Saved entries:
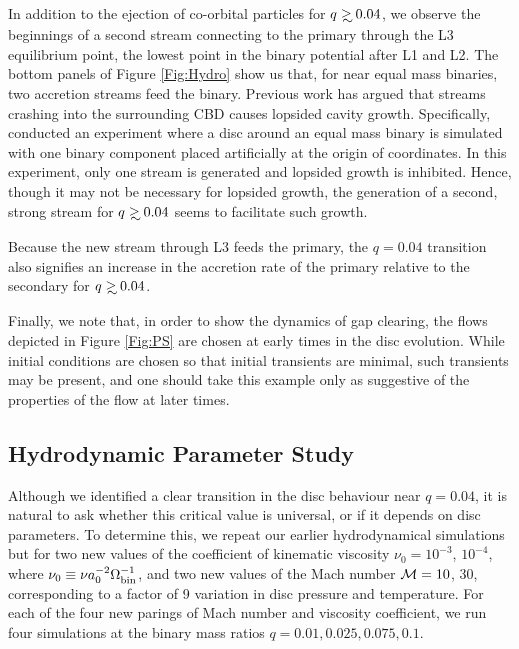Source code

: In addition to the ejection of co-orbital particles for $q\gsim 0.04$,
we observe the beginnings of a second stream connecting to the primary
through the L3 equilibrium point, the lowest point in the
binary potential after L1 and L2. The bottom panels of Figure
\ref{Fig:Hydro} show us that, for near equal mass binaries, two accretion streams feed the binary. 
Previous work \citep{ShiKrolik:2012:ApJ, DHM:2013:MNRAS} has argued 
that streams crashing into the surrounding CBD causes lopsided cavity growth. Specifically, \citep{DHM:2013:MNRAS} conducted an experiment where a disc around an equal mass binary is simulated with one binary component placed artificially at the origin of coordinates. In this experiment, only one stream is generated and lopsided growth is inhibited. Hence, though it may not be necessary for lopsided growth, the generation of a second, strong stream for $q \gsim 0.04$ seems to facilitate such growth.

Because the new stream through L3 feeds the primary,
the $q=0.04$ transition also signifies an increase in the accretion
rate of the primary relative to the secondary for $q\gsim0.04$.

Finally, we note that, in order to show the dynamics of gap clearing, 
the flows depicted in Figure \ref{Fig:PS} are chosen at early times in the disc 
evolution. While initial conditions are chosen so that initial transients 
are minimal, such transients may be present, and one should take 
this example only as suggestive of the properties of the flow at later times.

\subsection{Hydrodynamic Parameter Study}
\label{ParamStudy}
Although we identified a clear transition in the disc behaviour near
$q=0.04$, it is natural to ask whether this critical value is universal,
or if it depends on disc parameters. To determine this, we repeat our earlier
hydrodynamical simulations but for two new values of the coefficient
of kinematic viscosity $\nu_0 = 10^{-3} $, $10^{-4}$, where $\nu_0
\equiv \nu a^{-2}_0 \Omega^{-1}_{\rm{bin}}$, and two new values of the
Mach number $\mathcal{M} = 10$, $30$, corresponding to a factor of 9
variation in disc pressure and temperature. For each of the four new parings of Mach
number and viscosity coefficient, we run four simulations at the
binary mass ratios $q=0.01, 0.025, 0.075, 0.1$.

Exercise requirements> Because only the text is wanted, repeat all the entries exactly and leave out the pictures.

Exercise response>
Source code

: In addition to the ejection of co-orbital particles for $q\gsim 0.04$,
we observe the beginnings of a second stream connecting to the primary
through the L3 equilibrium point, the lowest point in the
binary potential after L1 and L2. The bottom panels of Figure
\ref{Fig:Hydro} show us that, for near equal mass binaries, two accretion streams feed the binary. 
Previous work \citep{ShiKrolik:2012:ApJ, DHM:2013:MNRAS} has argued 
that streams crashing into the surrounding CBD causes lopsided cavity growth. Specifically, \citep{DHM:2013:MNRAS} conducted an experiment where a disc around an equal mass binary is simulated with one binary component placed artificially at the origin of coordinates. In this experiment, only one stream is generated and lopsided growth is inhibited. Hence, though it may not be necessary for lopsided growth, the generation of a second, strong stream for $q \gsim 0.04$ seems to facilitate such growth.

Because the new stream through L3 feeds the primary,
the $q=0.04$ transition also signifies an increase in the accretion
rate of the primary relative to the secondary for $q\gsim0.04$.

Finally, we note that, in order to show the dynamics of gap clearing, 
the flows depicted in Figure \ref{Fig:PS} are chosen at early times in the disc 
evolution. While initial conditions are chosen so that initial transients 
are minimal, such transients may be present, and one should take 
this example only as suggestive of the properties of the flow at later times.

\subsection{Hydrodynamic Parameter Study}
\label{ParamStudy}
Although we identified a clear transition in the disc behaviour near
$q=0.04$, it is natural to ask whether this critical value is universal,
or if it depends on disc parameters. To determine this, we repeat our earlier
hydrodynamical simulations but for two new values of the coefficient
of kinematic viscosity $\nu_0 = 10^{-3} $, $10^{-4}$, where $\nu_0
\equiv \nu a^{-2}_0 \Omega^{-1}_{\rm{bin}}$, and two new values of the
Mach number $\mathcal{M} = 10$, $30$, corresponding to a factor of 9
variation in disc pressure and temperature. For each of the four new parings of Mach
number and viscosity coefficient, we run four simulations at the
binary mass ratios $q=0.01, 0.025, 0.075, 0.1$.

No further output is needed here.